Secara sederhana dapat dikatakan perbedaan kedua aliran nahwu tersebut terletak pada perbedaan metodologi yang digunakan oleh keduanya. Aliran Bashrah dalam banyak hal lebih berupaya menciptakan kaidah berdasarkan banyak contoh. Dengan demikian aliran Bashrah menganggap contoh yang sedikit tidak dapat dijadikan dalil atau paling tidak mereka menganggap hal itu sebagai sesuatu yang syaadz. Berlawanan dengan aliran Bashrah, kita menemukan aliran Kufah lebih menganggap bahasa yang benar haruslah sebagaimana diriwayatkan oleh penuturnya betapapun syadznya riwayat itu.
Dengan demikian tidak mengherankan kalau dalam prakteknya kedua aliran tersebut selalu mengedepankan pendekatan yang berbeda dan pada akhirnya pemikiran yang mereka hasilkan juga berbeda. Dalam hal ini aliran Bashrah terkenal dengan pendekatan ta’lil dan falsafi yang cenderung preskriptif sementara Kufah terkenal dengan pendekatan riwayah yang cenderung deskriptif.
Kecenderungan aliran Kufah terhadap penggunaan riwayah bukan tanpa alasan. Kufah dikenal sebagai daerah yang banyak didiami Sahabat nabi di samping para ahli nahwu mereka kebanyakan merupakan ahli qiraat. Dengan demikian bagi mereka riwayat merupakan sesuatu yang lebih penting ketimbang penalaran falsafi.
Secara eksplisit, Dr.
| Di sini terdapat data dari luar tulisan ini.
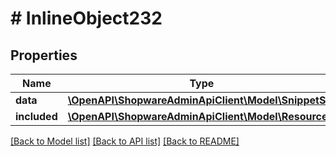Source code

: # # InlineObject232

## Properties

Name | Type | Description | Notes
------------ | ------------- | ------------- | -------------
**data** | [**\OpenAPI\ShopwareAdminApiClient\Model\SnippetSet**](SnippetSet.md) |  | [optional]
**included** | [**\OpenAPI\ShopwareAdminApiClient\Model\Resource[]**](Resource.md) |  | [optional]

[[Back to Model list]](../../README.md#models) [[Back to API list]](../../README.md#endpoints) [[Back to README]](../../README.md)
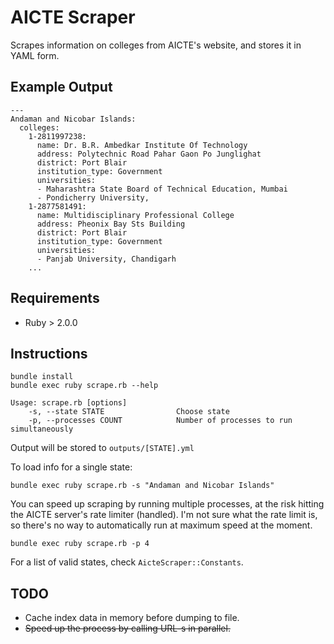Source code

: # AICTE Scraper

Scrapes information on colleges from AICTE's website, and stores it in YAML form.

## Example Output

    ---
    Andaman and Nicobar Islands:
      colleges:
        1-2811997238:
          name: Dr. B.R. Ambedkar Institute Of Technology
          address: Polytechnic Road Pahar Gaon Po Junglighat
          district: Port Blair
          institution_type: Government
          universities:
          - Maharashtra State Board of Technical Education, Mumbai
          - Pondicherry University,
        1-2877581491:
          name: Multidisciplinary Professional College
          address: Pheonix Bay Sts Building
          district: Port Blair
          institution_type: Government
          universities:
          - Panjab University, Chandigarh
        ...

## Requirements

* Ruby > 2.0.0

## Instructions

    bundle install
    bundle exec ruby scrape.rb --help
    
    Usage: scrape.rb [options]
        -s, --state STATE                Choose state
        -p, --processes COUNT            Number of processes to run simultaneously

Output will be stored to `outputs/[STATE].yml`
    
To load info for a single state:

    bundle exec ruby scrape.rb -s "Andaman and Nicobar Islands"

You can speed up scraping by running multiple processes, at the risk hitting the AICTE server's rate limiter (handled). I'm not sure what the rate limit is, so there's no way to automatically run at maximum speed at the moment.

    bundle exec ruby scrape.rb -p 4

For a list of valid states, check `AicteScraper::Constants`.

## TODO

* Cache index data in memory before dumping to file.
* <strike>Speed up the process by calling URL-s in parallel.</strike>
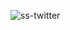 ![ss-twitter](https://user-images.githubusercontent.com/62914863/182480253-9578b8e0-eb2d-4051-ab62-e62da5b0ae38.PNG)
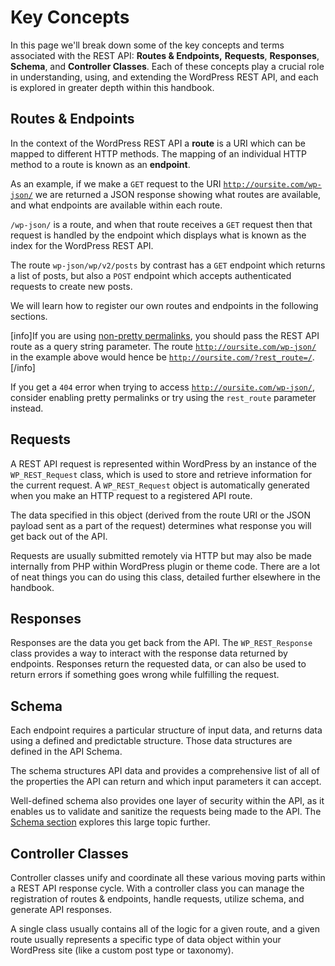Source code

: # Key Concepts

In this page we'll break down some of the key concepts and terms associated with the REST API: **Routes & Endpoints,** **Requests**, **Responses**, **Schema**, and **Controller Classes**. Each of these concepts play a crucial role in understanding, using, and extending the WordPress REST API, and each is explored in greater depth within this handbook.

## Routes & Endpoints

In the context of the WordPress REST API a **route** is a URI which can be mapped to different HTTP methods. The mapping of an individual HTTP method to a route is known as an **endpoint**.

As an example, if we make a `GET` request to the URI <code>http://oursite.com/wp-json/</code> we are returned a JSON response showing what routes are available, and what endpoints are available within each route. 

`/wp-json/` is a route, and when that route receives a `GET` request then that request is handled by the endpoint which displays what is known as the index for the WordPress REST API. 

The route `wp-json/wp/v2/posts` by contrast has a `GET` endpoint which returns a list of posts, but also a `POST` endpoint which accepts authenticated requests to create new posts.

We will learn how to register our own routes and endpoints in the following sections.

[info]If you are using [non-pretty permalinks](https://wordpress.org/support/article/using-permalinks/), you should pass the REST API route as a query string parameter. The route <code>http://oursite.com/wp-json/</code> in the example above would hence be <code>http://oursite.com/?rest_route=/</code>.[/info]

If you get a `404` error when trying to access <code>http://oursite.com/wp-json/</code>, consider enabling pretty permalinks or try using the `rest_route` parameter instead.

## Requests

A REST API request is represented within WordPress by an instance of the `WP_REST_Request` class, which is used to store and retrieve information for the current request. A `WP_REST_Request` object is automatically generated when you make an HTTP request to a registered API route. 

The data specified in this object (derived from the route URI or the JSON payload sent as a part of the request) determines what response you will get back out of the API.

Requests are usually submitted remotely via HTTP but may also be made internally from PHP within WordPress plugin or theme code. There are a lot of neat things you can do using this class, detailed further elsewhere in the handbook.

## Responses

Responses are the data you get back from the API. The `WP_REST_Response` class provides a way to interact with the response data returned by endpoints. Responses return the requested data, or can also be used to return errors if something goes wrong while fulfilling the request.

## Schema

Each endpoint requires a particular structure of input data, and returns data using a defined and predictable structure. Those data structures are defined in the API Schema. 

The schema structures API data and provides a comprehensive list of all of the properties the API can return and which input parameters it can accept. 

Well-defined schema also provides one layer of security within the API, as it enables us to validate and sanitize the requests being made to the API. The [Schema section](https://developer.wordpress.org/rest-api/extending-the-rest-api/schema/) explores this large topic further.


## Controller Classes

Controller classes unify and coordinate all these various moving parts within a REST API response cycle. With a controller class you can manage the registration of routes & endpoints, handle requests, utilize schema, and generate API responses. 

A single class usually contains all of the logic for a given route, and a given route usually represents a specific type of data object within your WordPress site (like a custom post type or taxonomy).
Shalah Rawwaiy menyebutkan tiga macam ciri-ciri umum aliran kufah berikut ;
1. keluasan dalam penggunaan riwayat
Aliran Kufah sangat bertopang pada syi’ir orang Arab pedalaman
2. keluasaan dalam analogi (qiyas)
Dalam hal ini kritik dapat dikedepankan mengingat terkadang mereka hanya menggunakan sebuah syi’ir sebagai syahid.
3. perbedaan penggunaan istilah nahwu dan hal-hal yang berkaitan dengan amil dan ma’mul
Perbedaan pemikiran Kufah dengan Bashrah
Dalam bukunya yang fenomenal, al-Inshaaf, al-Anbaariy (dalam Shalah Rawwaiy, 2000 : 422-427) mendaftarkan sekitar 121 masalah yang menjadi titik perbedaan antara aliran Bashrah dan Kufah. Kami sebutkan beberapa perbedaan pendapat tersebut di antaranya sebagai berikut :
No Masalah Aliran Bashrah Aliran Kufah
1 Asal derivasi Masdar dari fi’il Fi’il dari Masdar
2 Sebab rafa’nya mubtada ibtida khobar
3 Sebab rafa’nya khobar a. ibtida
b. ibtida dan mubtada
c. mubtada saja mubtada
4 Sebab maf’ul nashab Fi’il Fi’il dan fa’il
5 Ma al-Hijaziyah Beramal pada khobar Tidak beramal pada khobar
6 Inna Merafa’kan khobar Tidak merafa’kan khobar
Adapun tokoh-tokoh aliran Kufah beserta karakteristik pemikiran nahwu pada masing-masing angkatan sebagaimana tertera pada table berikut :
NO GENERASI TOKOH BIOGRAFI DAN PEMIKIRAN TOKOH ALIRAN KUFAH
Pertama 1. Mu’adz al-Hara’i (w 187 H)
• Nama aslinya adalah Abu Muslim Mu’adz Ibn Muslim al-Harraa’i. Tinggal di Kufah dan mendalami Nahwu bersama anak dari saudaranya, yaitu ar-Ru’asi dan menyebarkan prinsip-prinsip Nahwu madzhab Bashrah..
• Ia sangat mahir dalam menguasai Nahwu dan Shorf.
• Menurut as-Suyuthi, orang pertama yang menyusun buku tentang tashrif adalah Mu’adz.
• Karya Mu’adz ini diadopsi dari kumpulan pengetahuan tentang nahwu dan sharf dari buku Masaa’il at-Tadriib.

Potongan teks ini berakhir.